Additional Information:

Varietal:

Sangiovese

- The most widely planted grape in Italy is Sangiovese, a high-acid grape with moderate to high tannins, apparent earthiness and subtle fruit. It is thought to have originated in Tuscany and its name, which translates to "blood of Jove," leads historians to believe it may date all the way back to the Etruscan period, though historical mentions only go as far back as the early 1700s. Though planted all over modern Italy, the most significant wines made from Sangiovese still come from Tuscany: Chianti and Brunello di Montalcino. Sangiovese must make up 75% of a blend from the Chianti DOCG t be labeled as such, traditionally allowing for Canaiolo, Trebbiano and Malvasia for the remainder, though more recently small proportions of Cabernet Sauvignon or Merlot have been allowed. In Brunello di Montalcino the wine must be made entirely of Sangiovese. Prugnolo is Montepulciano's name for Sangiovese, and it is used there for the Vino Nobile di Montepulciano wines. In the DOC of Carmignano Sangiovese can be blended with 20% Cabernet Sauvignon. There are also Super Tuscans, IGT wines that blend Sangiovese with large proportions of Cabernet or Merlot. Elsewhere in Italy it is a workhorse grape, though it does find some success (though not the longevity) in the Montefalco and Torgiano wines of Umbria as well as the foundation of Rosso Piceno and a significant element of Rosso Conero from the Marches. Like Nebbiolo, Sangiovese has struggled to find footing outside of Italy, though in recent years California wineries have been having better fortune with grape plantings in the Sierra Foothills/El Dorado County, as well as Sonoma County and the Central Coast.
Country:

Italy

- Once named Enotria for its abundant vineyards, Italy (thanks to the ancient Greeks and Romans) has had an enormous impact on the wine world. From the shores of Italy, the Romans brought grapes and their winemaking techniques to North Africa, Spain and Portugal, Germany, France, the Danube Valley, the Middle East and even England. Modern Italy, which didn't actually exist as a country until the 1870s, once produced mainly simple, everyday wine. It wasn't until the 1970s that Italy began the change toward quality. The 1980s showed incredible efforts and a lot of experimentation. The 1990s marked the real jump in consistent quality, including excellence in many Region that had been indistinct for ages.
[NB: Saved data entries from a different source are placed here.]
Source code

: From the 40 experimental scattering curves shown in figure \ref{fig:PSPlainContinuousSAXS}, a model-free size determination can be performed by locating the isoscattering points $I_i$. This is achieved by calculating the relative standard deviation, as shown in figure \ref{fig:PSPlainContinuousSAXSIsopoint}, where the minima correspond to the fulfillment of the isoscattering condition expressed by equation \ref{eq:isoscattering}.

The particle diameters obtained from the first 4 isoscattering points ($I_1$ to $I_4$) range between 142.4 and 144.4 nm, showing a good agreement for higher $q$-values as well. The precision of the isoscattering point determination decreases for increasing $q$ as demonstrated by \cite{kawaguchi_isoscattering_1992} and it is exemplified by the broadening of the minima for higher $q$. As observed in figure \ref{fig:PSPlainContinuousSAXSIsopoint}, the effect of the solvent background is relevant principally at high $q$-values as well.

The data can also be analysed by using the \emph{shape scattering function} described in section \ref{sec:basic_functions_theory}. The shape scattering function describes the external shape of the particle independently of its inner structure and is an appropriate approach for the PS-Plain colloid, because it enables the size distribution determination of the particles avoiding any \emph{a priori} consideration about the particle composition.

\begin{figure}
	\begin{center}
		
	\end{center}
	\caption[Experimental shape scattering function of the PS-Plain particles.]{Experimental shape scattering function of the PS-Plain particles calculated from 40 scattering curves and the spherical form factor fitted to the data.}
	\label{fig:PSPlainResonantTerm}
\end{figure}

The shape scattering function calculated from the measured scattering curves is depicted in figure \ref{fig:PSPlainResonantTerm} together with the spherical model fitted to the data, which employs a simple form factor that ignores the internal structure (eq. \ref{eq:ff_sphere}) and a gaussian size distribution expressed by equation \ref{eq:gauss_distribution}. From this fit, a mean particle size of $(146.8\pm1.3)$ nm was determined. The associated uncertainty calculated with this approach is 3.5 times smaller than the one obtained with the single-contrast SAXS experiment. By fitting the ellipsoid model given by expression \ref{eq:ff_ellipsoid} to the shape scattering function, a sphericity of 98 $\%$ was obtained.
The entire Italian peninsula is seeing a winemaking revolution and is now one of the most exciting wine Region in the world. For our entire Italian wine selection, click here. Click for a list of bestselling items from all of Italy.
Sub-Region:

Tuscany

Specific Appellation:

Brunello di Montalcino

- Made from 100% Sangiovese grapes from a specific clone called "Brunello" in the town of Montalcino. Situated in the southwestern part of Tuscany the town of Montalcino sits on a ridge about 400 feet above the Eastern plain. This ridge divides the region into three diverse growing areas. The northeastern part produces wines with brighter fruit, more cherry and high tone notes and somewhat leaner body. The southeastern portion often referred to, as the "Golden Triangle" is the home of Biondi Santi, the family who invented Brunello and championed its production for half a century before anyone else. This region produces wines with rich body, deep ripe cherry to plum fruit with lots of earth and spice. The third portion is the southwesterly facing slope which is the warmest (hence the ripest grapes), consistently producing wines with more breadth and richness. At the turn of this century, there were more than 150 growers who produce the 233,000 cases annually from the 2863 acres inscribed to Brunello.